Where a line in the entries below contains the word "begin", it counts; give the total by itself.

Saved data entries:
# # #

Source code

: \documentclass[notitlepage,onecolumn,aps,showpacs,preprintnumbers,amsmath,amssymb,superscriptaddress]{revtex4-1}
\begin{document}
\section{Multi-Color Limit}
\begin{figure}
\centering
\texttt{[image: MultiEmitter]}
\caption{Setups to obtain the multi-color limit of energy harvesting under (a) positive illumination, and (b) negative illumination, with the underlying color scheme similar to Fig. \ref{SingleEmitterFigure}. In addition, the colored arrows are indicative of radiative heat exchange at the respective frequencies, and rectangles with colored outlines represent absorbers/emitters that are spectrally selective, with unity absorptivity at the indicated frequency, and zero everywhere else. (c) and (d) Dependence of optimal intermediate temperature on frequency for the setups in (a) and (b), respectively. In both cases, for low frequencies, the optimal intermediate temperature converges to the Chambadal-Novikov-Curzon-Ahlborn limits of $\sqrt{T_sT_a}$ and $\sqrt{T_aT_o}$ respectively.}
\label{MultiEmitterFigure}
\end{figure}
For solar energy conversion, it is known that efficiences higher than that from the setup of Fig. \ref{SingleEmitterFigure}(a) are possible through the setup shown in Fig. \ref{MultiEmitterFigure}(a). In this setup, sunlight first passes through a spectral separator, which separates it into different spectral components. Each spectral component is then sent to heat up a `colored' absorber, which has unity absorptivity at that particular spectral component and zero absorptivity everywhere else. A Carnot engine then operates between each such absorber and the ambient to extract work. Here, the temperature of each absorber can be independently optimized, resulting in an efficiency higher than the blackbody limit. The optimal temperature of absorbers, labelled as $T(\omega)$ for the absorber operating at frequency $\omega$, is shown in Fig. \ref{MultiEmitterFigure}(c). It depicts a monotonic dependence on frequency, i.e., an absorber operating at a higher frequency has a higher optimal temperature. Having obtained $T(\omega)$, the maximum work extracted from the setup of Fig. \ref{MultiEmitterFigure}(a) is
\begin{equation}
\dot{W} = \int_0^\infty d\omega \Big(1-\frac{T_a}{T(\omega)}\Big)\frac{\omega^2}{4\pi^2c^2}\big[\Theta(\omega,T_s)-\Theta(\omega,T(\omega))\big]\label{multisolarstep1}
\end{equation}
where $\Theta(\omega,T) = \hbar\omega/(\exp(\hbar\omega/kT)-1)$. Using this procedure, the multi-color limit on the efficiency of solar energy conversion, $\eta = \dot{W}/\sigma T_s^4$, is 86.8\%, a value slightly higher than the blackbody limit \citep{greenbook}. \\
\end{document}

# # #

▸ **WRITTEN REPLY**:
3